## What you will do
Work out how many lines of the listing below include the string "textbf", and give that number alone.

## Records shown
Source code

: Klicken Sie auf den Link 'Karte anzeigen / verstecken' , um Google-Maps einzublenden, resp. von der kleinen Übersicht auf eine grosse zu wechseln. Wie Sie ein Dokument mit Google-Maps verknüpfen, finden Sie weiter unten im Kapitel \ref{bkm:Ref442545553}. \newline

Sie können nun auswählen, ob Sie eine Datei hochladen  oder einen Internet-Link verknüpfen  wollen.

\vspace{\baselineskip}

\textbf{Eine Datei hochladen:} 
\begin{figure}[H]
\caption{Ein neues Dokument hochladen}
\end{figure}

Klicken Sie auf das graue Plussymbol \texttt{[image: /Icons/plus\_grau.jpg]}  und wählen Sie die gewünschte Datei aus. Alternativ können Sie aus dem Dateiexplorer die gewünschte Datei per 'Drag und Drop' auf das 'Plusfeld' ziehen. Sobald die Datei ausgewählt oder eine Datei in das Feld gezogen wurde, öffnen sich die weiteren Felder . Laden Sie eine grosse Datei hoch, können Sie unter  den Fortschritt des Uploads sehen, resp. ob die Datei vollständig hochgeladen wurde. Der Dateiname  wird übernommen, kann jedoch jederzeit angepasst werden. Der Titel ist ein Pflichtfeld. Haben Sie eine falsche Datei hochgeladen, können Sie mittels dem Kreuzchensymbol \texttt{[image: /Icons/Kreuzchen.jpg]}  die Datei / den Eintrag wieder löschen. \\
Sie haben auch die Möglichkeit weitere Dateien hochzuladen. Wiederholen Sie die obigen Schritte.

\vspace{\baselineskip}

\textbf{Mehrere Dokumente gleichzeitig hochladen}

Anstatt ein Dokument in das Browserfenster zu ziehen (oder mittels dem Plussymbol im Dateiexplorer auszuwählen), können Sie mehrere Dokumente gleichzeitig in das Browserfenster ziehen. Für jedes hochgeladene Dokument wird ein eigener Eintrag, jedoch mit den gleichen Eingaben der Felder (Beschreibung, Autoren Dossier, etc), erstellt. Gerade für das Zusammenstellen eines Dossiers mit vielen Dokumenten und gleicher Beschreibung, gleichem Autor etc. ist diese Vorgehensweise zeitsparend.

## Written response
2